GOAL OF THE EXERCISE:
Lines before the one containing "entire box, the" are to be left out; that line and every line after it, through the last line below, are to be reproduced exactly.

Stored data entries
Content starts

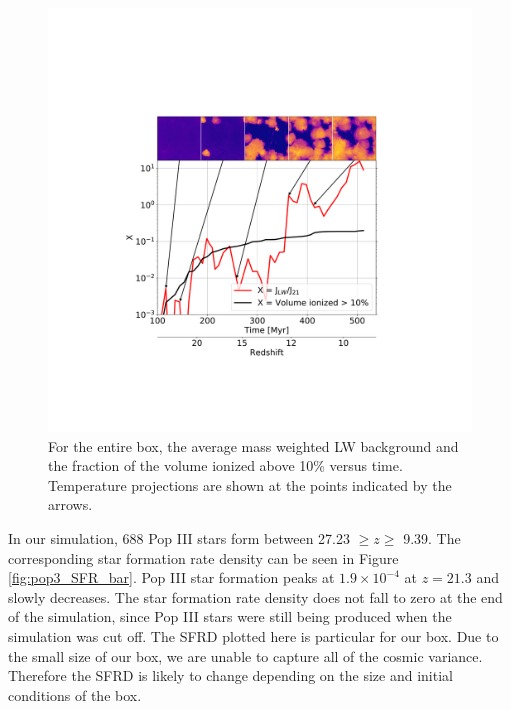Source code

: \documentclass[a4paper,fleqn,usenatbib]{mnras}
\begin{document}
\begin{figure}
	\includegraphics[width=\columnwidth]{images/JLW_xe_mass.pdf}
    \caption{For the entire box, the average mass weighted LW background and the fraction of the volume ionized above 10\% versus time. Temperature projections are shown at the points indicated by the arrows.}
    \label{fig:JLW_xe_mass}
\end{figure}

In our simulation, 688 Pop III stars form between 27.23 $\geq z \geq$ 9.39. The corresponding star formation rate density can be seen in Figure \ref{fig:pop3_SFR_bar}. Pop III star formation peaks at $1.9 \times 10^{-4}$ at $z = 21.3$ and slowly decreases. The star formation rate density does not fall to zero at the end of the simulation, since Pop III stars were still being produced when the simulation was cut off. The SFRD plotted here is particular for our box. Due to the small size of our box, we are unable to capture all of the cosmic variance. Therefore the SFRD is likely to change depending on the size and initial conditions of the box.
\end{document}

Content ends

RESPONSE BELOW:
    \caption{For the entire box, the average mass weighted LW background and the fraction of the volume ionized above 10\% versus time. Temperature projections are shown at the points indicated by the arrows.}
    \label{fig:JLW_xe_mass}
\end{figure}

In our simulation, 688 Pop III stars form between 27.23 $\geq z \geq$ 9.39. The corresponding star formation rate density can be seen in Figure \ref{fig:pop3_SFR_bar}. Pop III star formation peaks at $1.9 \times 10^{-4}$ at $z = 21.3$ and slowly decreases. The star formation rate density does not fall to zero at the end of the simulation, since Pop III stars were still being produced when the simulation was cut off. The SFRD plotted here is particular for our box. Due to the small size of our box, we are unable to capture all of the cosmic variance. Therefore the SFRD is likely to change depending on the size and initial conditions of the box.
\end{document}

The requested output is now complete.